A new project called OpenFOV wants to turn your plain old webcam into a fake-virtual-reality sidekick for racing games. The pitch is simple and flashy: move your head in real life, and the camera view in iRacing shifts with you, making a normal monitor feel a little more like you’re sitting inside the car. Sounds futuristic. The comments? Immediate chaos.
One camp was impressed, calling it a clever middle ground for people who can’t afford giant wraparound screens or a virtual reality headset. One racer said they’d tried similar software before and thought it was a neat stepping stone, even if your brain needs time to stop yelling, “Why is the world moving?” That awkward mismatch between where your eyes go and what the screen does became the thread’s main obsession.
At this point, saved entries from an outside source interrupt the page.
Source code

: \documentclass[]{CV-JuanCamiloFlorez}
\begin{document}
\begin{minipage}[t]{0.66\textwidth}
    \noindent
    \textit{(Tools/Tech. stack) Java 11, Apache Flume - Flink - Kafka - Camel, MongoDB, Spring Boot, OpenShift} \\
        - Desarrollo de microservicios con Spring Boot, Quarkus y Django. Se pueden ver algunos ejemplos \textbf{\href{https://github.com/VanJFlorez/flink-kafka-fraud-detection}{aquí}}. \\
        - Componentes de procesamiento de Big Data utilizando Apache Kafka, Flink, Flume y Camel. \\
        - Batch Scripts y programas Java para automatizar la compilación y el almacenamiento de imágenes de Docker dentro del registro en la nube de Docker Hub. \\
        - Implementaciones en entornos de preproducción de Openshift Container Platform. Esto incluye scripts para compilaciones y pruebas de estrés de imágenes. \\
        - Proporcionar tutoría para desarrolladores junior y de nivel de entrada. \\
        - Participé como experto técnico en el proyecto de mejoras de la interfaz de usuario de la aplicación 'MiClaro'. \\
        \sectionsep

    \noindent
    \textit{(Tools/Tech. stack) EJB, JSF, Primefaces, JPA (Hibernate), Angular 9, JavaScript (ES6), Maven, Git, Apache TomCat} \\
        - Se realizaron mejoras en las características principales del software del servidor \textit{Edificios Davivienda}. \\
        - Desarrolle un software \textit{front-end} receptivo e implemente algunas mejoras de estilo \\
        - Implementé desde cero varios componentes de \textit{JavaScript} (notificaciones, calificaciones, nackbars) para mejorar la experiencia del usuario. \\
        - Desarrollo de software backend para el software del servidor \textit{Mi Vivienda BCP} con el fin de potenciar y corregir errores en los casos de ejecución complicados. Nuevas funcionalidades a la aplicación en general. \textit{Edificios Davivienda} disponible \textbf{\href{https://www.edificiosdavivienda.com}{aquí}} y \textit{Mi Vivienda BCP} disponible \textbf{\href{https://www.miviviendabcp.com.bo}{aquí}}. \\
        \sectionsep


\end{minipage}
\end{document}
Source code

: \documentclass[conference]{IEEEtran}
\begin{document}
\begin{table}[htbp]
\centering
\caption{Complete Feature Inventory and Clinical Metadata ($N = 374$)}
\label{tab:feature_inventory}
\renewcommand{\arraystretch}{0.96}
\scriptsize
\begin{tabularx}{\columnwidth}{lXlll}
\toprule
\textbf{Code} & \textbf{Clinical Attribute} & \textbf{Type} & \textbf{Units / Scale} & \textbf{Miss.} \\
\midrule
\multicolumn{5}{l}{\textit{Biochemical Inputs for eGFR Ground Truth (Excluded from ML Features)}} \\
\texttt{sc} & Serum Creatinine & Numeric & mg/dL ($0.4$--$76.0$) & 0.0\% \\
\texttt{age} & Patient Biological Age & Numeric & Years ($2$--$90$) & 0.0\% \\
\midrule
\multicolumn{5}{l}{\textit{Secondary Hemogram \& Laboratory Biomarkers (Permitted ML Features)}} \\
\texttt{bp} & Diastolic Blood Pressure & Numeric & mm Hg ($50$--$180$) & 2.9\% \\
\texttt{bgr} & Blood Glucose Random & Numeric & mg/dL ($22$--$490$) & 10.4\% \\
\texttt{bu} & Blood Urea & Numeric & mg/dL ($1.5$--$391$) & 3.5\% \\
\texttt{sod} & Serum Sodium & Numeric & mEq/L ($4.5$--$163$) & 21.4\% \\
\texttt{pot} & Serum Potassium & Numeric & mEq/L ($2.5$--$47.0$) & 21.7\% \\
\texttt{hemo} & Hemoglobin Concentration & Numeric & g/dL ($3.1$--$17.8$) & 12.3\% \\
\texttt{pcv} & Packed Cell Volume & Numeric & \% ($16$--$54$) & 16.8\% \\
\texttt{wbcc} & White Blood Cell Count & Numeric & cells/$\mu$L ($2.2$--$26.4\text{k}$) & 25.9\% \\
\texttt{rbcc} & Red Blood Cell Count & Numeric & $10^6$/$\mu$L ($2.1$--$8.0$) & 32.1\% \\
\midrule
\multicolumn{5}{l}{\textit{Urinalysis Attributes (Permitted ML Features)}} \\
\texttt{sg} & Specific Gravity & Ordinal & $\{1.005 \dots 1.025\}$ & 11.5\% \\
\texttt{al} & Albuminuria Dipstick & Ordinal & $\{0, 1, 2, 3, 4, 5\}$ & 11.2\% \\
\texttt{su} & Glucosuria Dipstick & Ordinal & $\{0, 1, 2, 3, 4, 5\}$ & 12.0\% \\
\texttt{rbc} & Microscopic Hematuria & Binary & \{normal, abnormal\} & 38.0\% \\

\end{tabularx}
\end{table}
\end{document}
The other camp came in swinging. Critics said the demo looked like a one-way ticket to nausea, arguing that on a fixed monitor, the image shouldn’t swing around so aggressively when your head moves. Several people basically said, “Cool idea, wrong kind of movement.” One commenter expected a boring but useful field-of-view setup tool and instead got surprise head-tracking drama. Another immediately asked how this differs from OpenTrack, while a nostalgia-powered hot take invoked Johnny Lee’s famous Wii window illusion demo as the version that would actually make sense. In other words: people love the ambition, but they’re absolutely litigating the execution.
Key Points
- •OpenFOV uses a webcam as an input device.
- •The tool controls iRacing’s in-game field of view.
- •The article positions the feature as VR-style functionality.
- •The intended display setup is a standard monitor rather than a VR headset.
- •The article describes OpenFOV as a way to add dynamic viewpoint control to iRacing.